People often ask what kind of artist I am. My medium has always been colored pencil, which is a bit rare I suppose. But my mom is a colored pencil artist, so I grew up standing on my tip toes at her drafting board to get a glimpse at her latest artworks. And each Christmas, my grandmother gave me new colored pencil sets. So it never really occurred to me to use anything else and it probably says a lot about my personality too, because I like the control that colored pencils provide. Maybe someday I’ll try watercolors (and bravo to those of you who do because I love watercolor illustrations!), but for now no watery messes or drips for me.

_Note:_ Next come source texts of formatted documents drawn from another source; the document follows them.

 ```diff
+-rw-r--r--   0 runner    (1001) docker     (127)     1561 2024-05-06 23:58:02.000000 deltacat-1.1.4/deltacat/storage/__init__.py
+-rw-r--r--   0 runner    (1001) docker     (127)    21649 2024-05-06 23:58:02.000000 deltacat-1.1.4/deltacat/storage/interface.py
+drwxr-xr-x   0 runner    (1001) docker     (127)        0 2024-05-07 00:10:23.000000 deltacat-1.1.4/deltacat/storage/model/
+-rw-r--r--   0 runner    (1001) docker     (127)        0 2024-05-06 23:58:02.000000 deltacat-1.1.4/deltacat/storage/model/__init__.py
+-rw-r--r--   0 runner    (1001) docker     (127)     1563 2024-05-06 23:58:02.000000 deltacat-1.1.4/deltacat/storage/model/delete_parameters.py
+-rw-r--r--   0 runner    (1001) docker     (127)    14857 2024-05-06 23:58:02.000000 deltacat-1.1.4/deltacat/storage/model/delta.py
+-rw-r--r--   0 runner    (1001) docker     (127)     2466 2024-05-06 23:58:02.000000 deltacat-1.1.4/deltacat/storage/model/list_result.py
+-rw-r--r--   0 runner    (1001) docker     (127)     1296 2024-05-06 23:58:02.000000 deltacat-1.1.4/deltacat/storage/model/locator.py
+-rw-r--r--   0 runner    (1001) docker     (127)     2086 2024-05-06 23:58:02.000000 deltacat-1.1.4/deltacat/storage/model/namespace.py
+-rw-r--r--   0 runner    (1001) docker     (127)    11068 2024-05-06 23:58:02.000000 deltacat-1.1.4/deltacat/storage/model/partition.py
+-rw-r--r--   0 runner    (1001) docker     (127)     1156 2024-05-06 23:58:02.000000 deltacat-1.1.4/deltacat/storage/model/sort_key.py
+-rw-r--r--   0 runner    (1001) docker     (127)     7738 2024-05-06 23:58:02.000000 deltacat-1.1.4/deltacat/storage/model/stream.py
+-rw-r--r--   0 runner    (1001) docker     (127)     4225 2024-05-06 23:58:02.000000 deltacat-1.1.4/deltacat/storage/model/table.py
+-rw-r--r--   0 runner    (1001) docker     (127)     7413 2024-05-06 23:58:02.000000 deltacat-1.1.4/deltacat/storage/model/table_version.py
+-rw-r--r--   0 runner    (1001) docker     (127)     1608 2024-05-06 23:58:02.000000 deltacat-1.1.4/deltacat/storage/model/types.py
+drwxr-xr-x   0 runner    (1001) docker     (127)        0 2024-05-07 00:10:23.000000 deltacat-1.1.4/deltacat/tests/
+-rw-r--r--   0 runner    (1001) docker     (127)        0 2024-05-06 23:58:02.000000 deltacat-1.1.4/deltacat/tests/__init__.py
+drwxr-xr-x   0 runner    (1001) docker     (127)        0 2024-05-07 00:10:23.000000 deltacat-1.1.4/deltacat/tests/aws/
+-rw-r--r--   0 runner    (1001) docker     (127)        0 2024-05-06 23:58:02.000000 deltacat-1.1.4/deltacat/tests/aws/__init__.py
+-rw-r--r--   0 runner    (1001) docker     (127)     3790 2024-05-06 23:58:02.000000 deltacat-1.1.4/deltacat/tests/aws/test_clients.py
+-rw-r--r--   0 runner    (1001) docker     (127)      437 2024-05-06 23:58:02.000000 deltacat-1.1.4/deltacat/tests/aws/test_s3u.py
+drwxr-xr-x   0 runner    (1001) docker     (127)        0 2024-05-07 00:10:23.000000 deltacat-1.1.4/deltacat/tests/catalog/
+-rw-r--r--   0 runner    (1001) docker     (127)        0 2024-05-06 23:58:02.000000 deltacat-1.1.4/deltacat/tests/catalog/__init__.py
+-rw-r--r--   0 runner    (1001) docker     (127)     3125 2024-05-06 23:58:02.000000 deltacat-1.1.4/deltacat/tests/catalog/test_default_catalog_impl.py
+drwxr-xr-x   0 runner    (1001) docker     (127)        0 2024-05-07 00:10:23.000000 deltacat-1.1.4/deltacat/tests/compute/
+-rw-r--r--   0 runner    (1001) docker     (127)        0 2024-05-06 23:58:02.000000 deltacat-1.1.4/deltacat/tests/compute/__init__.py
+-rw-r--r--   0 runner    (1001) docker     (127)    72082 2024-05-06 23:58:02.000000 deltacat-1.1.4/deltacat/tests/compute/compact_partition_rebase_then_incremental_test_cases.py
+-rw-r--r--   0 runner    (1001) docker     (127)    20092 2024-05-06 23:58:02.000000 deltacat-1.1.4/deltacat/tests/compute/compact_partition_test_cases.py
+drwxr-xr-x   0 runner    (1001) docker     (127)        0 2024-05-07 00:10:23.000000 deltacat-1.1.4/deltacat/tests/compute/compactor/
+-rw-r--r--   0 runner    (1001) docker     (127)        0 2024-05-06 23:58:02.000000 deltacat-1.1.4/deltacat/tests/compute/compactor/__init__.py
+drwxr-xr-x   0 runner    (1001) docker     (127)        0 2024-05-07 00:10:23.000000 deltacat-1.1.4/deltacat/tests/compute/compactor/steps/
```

My absolute favorite colored pencils are Prismacolor Premier. I haven’t been able to find anything better! They go on so smooth, they blend well and there are a million color options. They’re a bit soft so I use a hand-held pencil sharpener as opposed to an electric one to prevent as much breakage as possible. I currently have this one and I like that it’s really sharp, which helps create a super fine point, and that it has a canister to catch the shavings. There are few things more frustrating than a rogue pencil shaving, which can mark up a clean piece of in-progress art. That being said, a dust brush is absolutely crucial to brush away any shavings or other annoying bits. Which brings me to my favorite kneaded eraser, which doesn’t shed like rubber erasers. It also picks up the color without smearing or damaging the paper and can be shaped into a point to lift out small highlights. So an eraser is as much a tool for creating the actual art as it is for erasing any mistakes. I keep all of these supplies in shoe boxes on my desk. Very professional, I know! 🙂
And lastly, I look for paper that’s relatively smooth. My favorite Canson Biggie Sketch paper was discontinued (oh, the devastation!), so I’ve been testing others. Lately, Strathmore Drawing paper (medium surface and weight) has been my go-to. I buy it in 11×14″ sheets and use a paper cutter if a client wants a smaller size.
In terms of tools for actually creating my illustrations, that’s about it! It’s really important to test things out because once you find what you like, it makes the process so much easier and reduces the guess work. I’ll post later about my scanner and printer and how I digitize my works, all of which deserve a post of their own.
During the process of designing my new web site and branding, the wonderful Cody McBurnett of Loki Loki had the fantastic idea of using a drawing I did of my own hands to create a new logo that includes my signature. It reminds me so much of the lithograph, Drawing Hands, by M.C. Escher. And it truly encapsulates my artwork because I oddly love drawing hands and often focus on them in my illustrations. As you click through my web site, you’ll notice the color of the pencils in the logo in the header changes from page to page on the site as well. I’d always wanted to create something like this—and am so thankful to Cody for working her magic and turning that idea into a reality.
In 2020, I began to draw a lot more. I’d always loved drawing and had taken on commissions here and there, but the pandemic had a great way of keeping us inside finding creative ways to occupy time during evenings and weekends. And with all the craziness in the world, art was also a great way to express how I felt. So I began to draw whenever I could. And the more I shared via Instagram, the more people seemed to become interested. Eventually, they even began reaching out for commissions and asking how to buy my work. It became clear I needed to update my web site. And as fortune would have it, I came across Cody McBurnett of Loki Loki. Cody immediately understood what I envisioned for my site and brand. Fast forward to today, and I couldn’t be happier with the result!
We structured the site with two main sections: My custom illustrations page outlines the process of commissioning custom pieces from me, and now I have a full-fledged shop offering my available original pieces, prints and note cards.
I hope you find the site to be a useful tool as well as a source of inspiration, as my art and offerings continue to evolve and grow. And please keep an eye on my Instagram, where I’ll continue posting behind-the-scenes photos and videos of my work. I know many of you know me as the full-time Texas editor for Luxe Interiors + Design—now I am so happy to share what I love doing after hours. If I learned anything during the pandemic, it’s how much I love drawing. Why not just go for it!